WHAT NEEDS TO BE DONE: Exact copy, no pictures: reproduce every record below as it stands.

DATASET RECORDS:
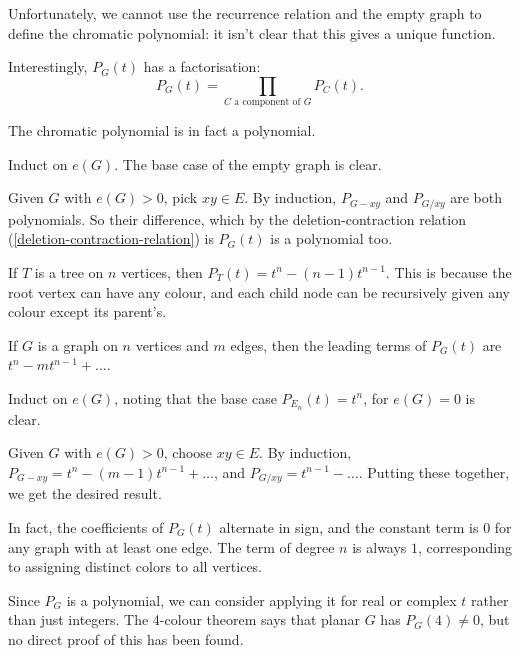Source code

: \documentclass{article}
\begin{document}
Unfortunately, we cannot use the recurrence relation and the empty graph to define the chromatic polynomial: it isn't clear that this gives a unique function.

Interestingly, $P_G(t)$ has a factorisation:
\[
P_G(t) = \prod_{C \text{ a component of } G} P_C(t).
\]

\begin{proposition}[$P_G(t)$ is a Polynomial]
    The chromatic polynomial is in fact a polynomial.
\end{proposition}

\begin{prf}
    Induct on $e(G)$. The base case of the empty graph is clear.
    
    Given $G$ with $e(G) > 0$, pick $xy \in E$. By induction, $P_{G-xy}$ and $P_{G/xy}$ are both polynomials. So their difference, which by the deletion-contraction relation (\ref{deletion-contraction-relation}) is $P_G(t)$ is a polynomial too.
\end{prf}

If $T$ is a tree on $n$ vertices, then $P_T(t) = t^n - (n-1)t^{n-1}$. This is because the root vertex can have any colour, and each child node can be recursively given any colour except its parent's.

\begin{proposition}
    If $G$ is a graph on $n$ vertices and $m$ edges, then the leading terms of $P_G(t)$ are $t^n - mt^{n-1} + \dots$.
\end{proposition}

\begin{prf}
    Induct on $e(G)$, noting that the base case $P_{E_n}(t) = t^n$, for $e(G) = 0$ is clear.
    
    Given $G$ with $e(G) > 0$, choose $xy \in E$. By induction, $P_{G-xy} = t^n - (m-1)t^{n-1} + \dots$, and $P_{G/xy} = t^{n-1} - \dots$. Putting these together, we get the desired result.
\end{prf}

\begin{note}
	In fact, the coefficients of $P_G(t)$ alternate in sign, and the constant term is 0 for any graph with at least one edge. The term of degree $n$ is always $1$, corresponding to assigning distinct colors to all vertices.
\end{note}

Since $P_G$ is a polynomial, we can consider applying it for real or complex $t$ rather than just integers. The 4-colour theorem says that planar $G$ has $P_G(4) \neq 0$, but no direct proof of this has been found.
\end{document}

TASK RESULT:
Source code

: \documentclass{article}
\begin{document}
Unfortunately, we cannot use the recurrence relation and the empty graph to define the chromatic polynomial: it isn't clear that this gives a unique function.

Interestingly, $P_G(t)$ has a factorisation:
\[
P_G(t) = \prod_{C \text{ a component of } G} P_C(t).
\]

\begin{proposition}[$P_G(t)$ is a Polynomial]
    The chromatic polynomial is in fact a polynomial.
\end{proposition}

\begin{prf}
    Induct on $e(G)$. The base case of the empty graph is clear.
    
    Given $G$ with $e(G) > 0$, pick $xy \in E$. By induction, $P_{G-xy}$ and $P_{G/xy}$ are both polynomials. So their difference, which by the deletion-contraction relation (\ref{deletion-contraction-relation}) is $P_G(t)$ is a polynomial too.
\end{prf}

If $T$ is a tree on $n$ vertices, then $P_T(t) = t^n - (n-1)t^{n-1}$. This is because the root vertex can have any colour, and each child node can be recursively given any colour except its parent's.

\begin{proposition}
    If $G$ is a graph on $n$ vertices and $m$ edges, then the leading terms of $P_G(t)$ are $t^n - mt^{n-1} + \dots$.
\end{proposition}

\begin{prf}
    Induct on $e(G)$, noting that the base case $P_{E_n}(t) = t^n$, for $e(G) = 0$ is clear.
    
    Given $G$ with $e(G) > 0$, choose $xy \in E$. By induction, $P_{G-xy} = t^n - (m-1)t^{n-1} + \dots$, and $P_{G/xy} = t^{n-1} - \dots$. Putting these together, we get the desired result.
\end{prf}

\begin{note}
	In fact, the coefficients of $P_G(t)$ alternate in sign, and the constant term is 0 for any graph with at least one edge. The term of degree $n$ is always $1$, corresponding to assigning distinct colors to all vertices.
\end{note}

Since $P_G$ is a polynomial, we can consider applying it for real or complex $t$ rather than just integers. The 4-colour theorem says that planar $G$ has $P_G(4) \neq 0$, but no direct proof of this has been found.
\end{document}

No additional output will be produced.